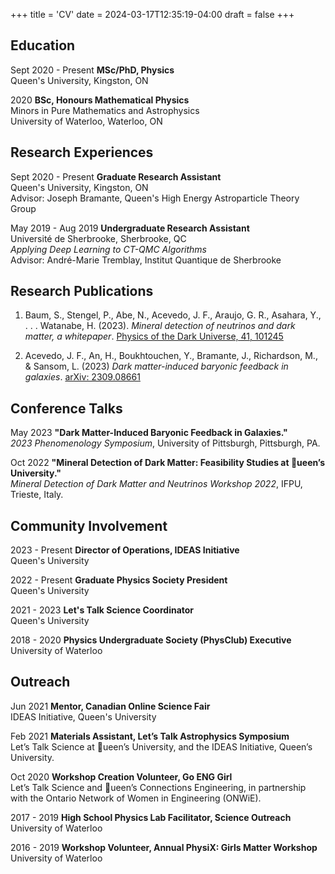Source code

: +++
title = 'CV'
date = 2024-03-17T12:35:19-04:00
draft = false
+++

## **Education**

Sept 2020 - Present
**MSc/PhD, Physics**  
Queen's University, Kingston, ON

2020
**BSc, Honours Mathematical Physics**  
Minors in Pure Mathematics and Astrophysics  
University of Waterloo, Waterloo, ON

## **Research Experiences**

Sept 2020 - Present
**Graduate Research Assistant**  
Queen's University, Kingston, ON  
Advisor: Joseph Bramante, Queen's High Energy Astroparticle Theory Group

May 2019 - Aug 2019
**Undergraduate Research Assistant**  
Université de Sherbrooke, Sherbrooke, QC  
*Applying Deep Learning to CT-QMC Algorithms*  
Advisor: André-Marie Tremblay, Institut Quantique de Sherbrooke

## **Research Publications**

1. Baum, S., Stengel, P., Abe, N., Acevedo, J. F., Araujo, G. R., Asahara, Y., . . . Watanabe, H. (2023). *Mineral detection of neutrinos and dark matter, a 
whitepaper*. [Physics of the Dark Universe, 41, 101245](https://doi.org/10.1016/j.dark.2023.101245)

2. Acevedo, J. F., An, H., Boukhtouchen, Y., Bramante, J., Richardson, M., & Sansom, L. (2023) *Dark matter-induced baryonic feedback in galaxies*. [arXiv: 
2309.08661](https://arxiv.org/abs/2309.08661)

## **Conference Talks**

May 2023
**"Dark Matter-Induced Baryonic Feedback in Galaxies."**  
*2023 Phenomenology Symposium*, University of Pittsburgh, Pittsburgh, PA.

Oct 2022
**"Mineral Detection of Dark Matter: Feasibility Studies at ￿ueen’s University."**  
*Mineral Detection of Dark Matter and Neutrinos Workshop 2022*, IFPU, Trieste, Italy.

## **Community Involvement**

2023 - Present
**Director of Operations, IDEAS Initiative**  
Queen's University

2022 - Present
**Graduate Physics Society President**  
Queen's University

2021 - 2023
**Let's Talk Science Coordinator**  
Queen's University

2018 - 2020
**Physics Undergraduate Society (PhysClub) Executive**  
University of Waterloo

## **Outreach**

Jun 2021 **Mentor, Canadian Online Science Fair**  
IDEAS Initiative, Queen's University

Feb 2021 **Materials Assistant, Let’s Talk Astrophysics Symposium**  
Let’s Talk Science at ￿ueen’s University, and the IDEAS Initiative, Queen’s University.

Oct 2020 **Workshop Creation Volunteer, Go ENG Girl**  
Let’s Talk Science and ￿ueen’s Connections Engineering, in partnership with the Ontario Network of Women in Engineering (ONWiE).

2017 - 2019 **High School Physics Lab Facilitator, Science Outreach**  
University of Waterloo

2016 - 2019 **Workshop Volunteer, Annual PhysiX: Girls Matter Workshop**  
University of Waterloo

= Problem description =
What lines in the material mention "Present"? Copy every one of them.

= Task output =
Sept 2020 - Present
Sept 2020 - Present
2023 - Present
2022 - Present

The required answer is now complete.